Brief — The answer must be an exact copy of the lines from the top of the listing below through the line with "1. **Set up", with no pictures.

-------- Data to examine --------

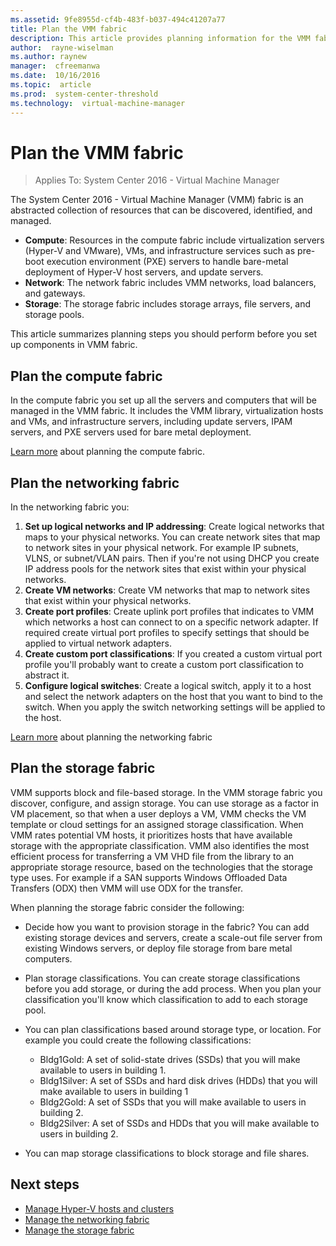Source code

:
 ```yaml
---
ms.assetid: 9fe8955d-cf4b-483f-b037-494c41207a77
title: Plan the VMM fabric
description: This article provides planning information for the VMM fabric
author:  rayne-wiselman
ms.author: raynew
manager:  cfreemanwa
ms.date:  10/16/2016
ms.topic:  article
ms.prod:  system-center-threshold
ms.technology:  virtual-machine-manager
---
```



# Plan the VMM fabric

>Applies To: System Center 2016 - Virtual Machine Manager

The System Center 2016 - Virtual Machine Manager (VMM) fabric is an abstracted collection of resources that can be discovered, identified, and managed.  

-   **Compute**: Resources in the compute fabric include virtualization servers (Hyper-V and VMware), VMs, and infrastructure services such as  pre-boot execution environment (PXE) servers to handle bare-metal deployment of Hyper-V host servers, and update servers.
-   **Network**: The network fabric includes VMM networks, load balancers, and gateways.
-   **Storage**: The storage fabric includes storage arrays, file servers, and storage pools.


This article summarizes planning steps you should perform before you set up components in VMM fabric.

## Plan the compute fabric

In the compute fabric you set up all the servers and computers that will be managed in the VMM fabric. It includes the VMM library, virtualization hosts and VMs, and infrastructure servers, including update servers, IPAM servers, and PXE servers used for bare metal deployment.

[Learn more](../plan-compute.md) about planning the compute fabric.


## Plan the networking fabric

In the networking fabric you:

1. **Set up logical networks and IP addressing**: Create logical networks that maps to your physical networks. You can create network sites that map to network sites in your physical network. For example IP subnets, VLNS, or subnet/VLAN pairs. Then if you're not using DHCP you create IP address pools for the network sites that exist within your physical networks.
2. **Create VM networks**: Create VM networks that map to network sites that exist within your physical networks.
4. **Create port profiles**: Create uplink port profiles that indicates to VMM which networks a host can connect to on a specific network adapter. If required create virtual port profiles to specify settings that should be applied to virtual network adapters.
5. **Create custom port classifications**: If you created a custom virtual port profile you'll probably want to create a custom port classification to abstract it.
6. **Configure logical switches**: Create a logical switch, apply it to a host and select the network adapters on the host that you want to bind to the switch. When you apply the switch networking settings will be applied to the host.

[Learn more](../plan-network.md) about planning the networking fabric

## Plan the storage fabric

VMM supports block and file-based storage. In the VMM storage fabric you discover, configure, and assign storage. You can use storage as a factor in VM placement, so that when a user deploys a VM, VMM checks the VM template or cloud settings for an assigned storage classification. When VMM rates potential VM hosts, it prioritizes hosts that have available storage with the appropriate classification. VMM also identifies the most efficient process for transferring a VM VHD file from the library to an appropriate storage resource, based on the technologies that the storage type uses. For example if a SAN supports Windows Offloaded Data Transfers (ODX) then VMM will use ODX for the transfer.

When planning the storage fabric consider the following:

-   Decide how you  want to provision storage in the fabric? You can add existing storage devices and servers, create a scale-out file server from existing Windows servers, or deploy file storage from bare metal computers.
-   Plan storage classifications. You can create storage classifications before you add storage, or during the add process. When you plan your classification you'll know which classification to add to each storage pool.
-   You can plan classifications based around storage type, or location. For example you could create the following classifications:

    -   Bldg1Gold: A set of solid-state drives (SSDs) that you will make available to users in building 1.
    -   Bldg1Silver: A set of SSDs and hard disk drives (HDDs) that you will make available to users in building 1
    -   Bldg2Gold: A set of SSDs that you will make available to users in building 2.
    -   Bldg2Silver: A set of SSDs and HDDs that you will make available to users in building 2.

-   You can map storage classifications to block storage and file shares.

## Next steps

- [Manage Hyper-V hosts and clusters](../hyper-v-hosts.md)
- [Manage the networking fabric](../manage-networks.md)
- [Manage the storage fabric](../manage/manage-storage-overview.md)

--------

Exercise output —
Source code

:
 ```yaml
---
ms.assetid: 9fe8955d-cf4b-483f-b037-494c41207a77
title: Plan the VMM fabric
description: This article provides planning information for the VMM fabric
author:  rayne-wiselman
ms.author: raynew
manager:  cfreemanwa
ms.date:  10/16/2016
ms.topic:  article
ms.prod:  system-center-threshold
ms.technology:  virtual-machine-manager
---
```



# Plan the VMM fabric

>Applies To: System Center 2016 - Virtual Machine Manager

The System Center 2016 - Virtual Machine Manager (VMM) fabric is an abstracted collection of resources that can be discovered, identified, and managed.  

-   **Compute**: Resources in the compute fabric include virtualization servers (Hyper-V and VMware), VMs, and infrastructure services such as  pre-boot execution environment (PXE) servers to handle bare-metal deployment of Hyper-V host servers, and update servers.
-   **Network**: The network fabric includes VMM networks, load balancers, and gateways.
-   **Storage**: The storage fabric includes storage arrays, file servers, and storage pools.


This article summarizes planning steps you should perform before you set up components in VMM fabric.

## Plan the compute fabric

In the compute fabric you set up all the servers and computers that will be managed in the VMM fabric. It includes the VMM library, virtualization hosts and VMs, and infrastructure servers, including update servers, IPAM servers, and PXE servers used for bare metal deployment.

[Learn more](../plan-compute.md) about planning the compute fabric.


## Plan the networking fabric

In the networking fabric you:

1. **Set up logical networks and IP addressing**: Create logical networks that maps to your physical networks. You can create network sites that map to network sites in your physical network. For example IP subnets, VLNS, or subnet/VLAN pairs. Then if you're not using DHCP you create IP address pools for the network sites that exist within your physical networks.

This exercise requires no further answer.